Governor Polis has made the promise of “100 percent renewable energy by 2040” a fixture of his tenure in office. He campaigned on the pledge, released a “roadmap” designed to shepherd the state toward it in his first year in office, and he routinely invokes the goal at every opportunity when publicly discussing environmental policy.
Yet his administration has been noticeably tight-lipped about what such a transition would cost, save for the occasional assurance it will “save you money,” and whether it would even be feasible without seriously undermining the reliability of the electric grid.
A new report from the Independence Institute and Center of the American Experiment helps explain why the Governor has been so reluctant on that front. The report modeled the cost of the Governor’s goal, which we have dubbed the “Polis Plan,” and found that meeting it could cost Coloradans up to $318.8 billion through 2050.
This is the equivalent of each Colorado electricity customer—households, commercial businesses, and industrial users—paying an additional $3,540 annually through 2050. Colorado households alone would expect to pay an average of an additional $1,800 per year on their electricity bills.
Moreover, the report also found Colorado would experience 25 hours of blackouts spread across three separate events in January and early February 2040 if electricity demand and wind and solar output are the same as in 2021.
The plan’s high price tag and reliability risks directly result from a needlessly myopic view of how to address climate change while powering the state. A “100 percent renewable” standard is not synonymous with a “100 percent clean” or “carbon-free” standard. Instead, the former definitionally excludes the country’s current single-largest source of zero-carbon electricity generation: nuclear energy. It also excludes more novel yet promising technologies like carbon capture attached to existing fossil fuel plants.

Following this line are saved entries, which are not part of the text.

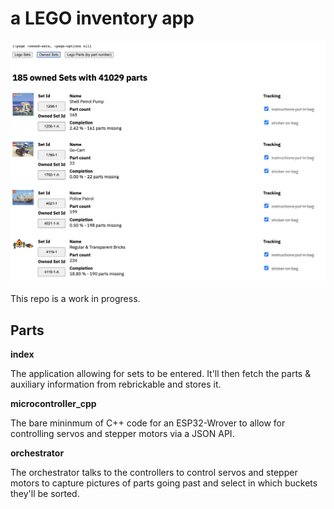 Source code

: # a LEGO inventory app

![Screenshot](./assets/screenshot.png)

This repo is a work in progress.

## Parts

**index**

The application allowing for sets to be entered. It'll then fetch the parts & auxiliary information from rebrickable and stores it.

**microcontroller_cpp**

The bare mininmum of C++ code for an ESP32-Wrover to allow for controlling servos and stepper motors via a JSON API.

**orchestrator**

The orchestrator talks to the controllers to control servos and stepper motors to capture pictures of parts going past and select in which buckets they'll be sorted.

This distinction matters because renewables like wind and solar are intermittent resources—meaning their output is entirely dependent on favorable weather conditions—while clean resources like nuclear and natural gas with carbon capture are dispatchable, meaning they can be relied upon to supply power whenever it is needed, for as long as it is needed.
Maintaining a functioning grid that eschews dispatchable resources in favor of intermittent renewables requires a substantial overbuilding of wind and solar capacity to account for their sporadic output. It also necessitates a serious build-up of expensive battery storage to help keep the grid afloat when the wind is not blowing, and the sun isn’t shining. The costs of overbuilding and installing mass quantities of battery backup rise considerably over time.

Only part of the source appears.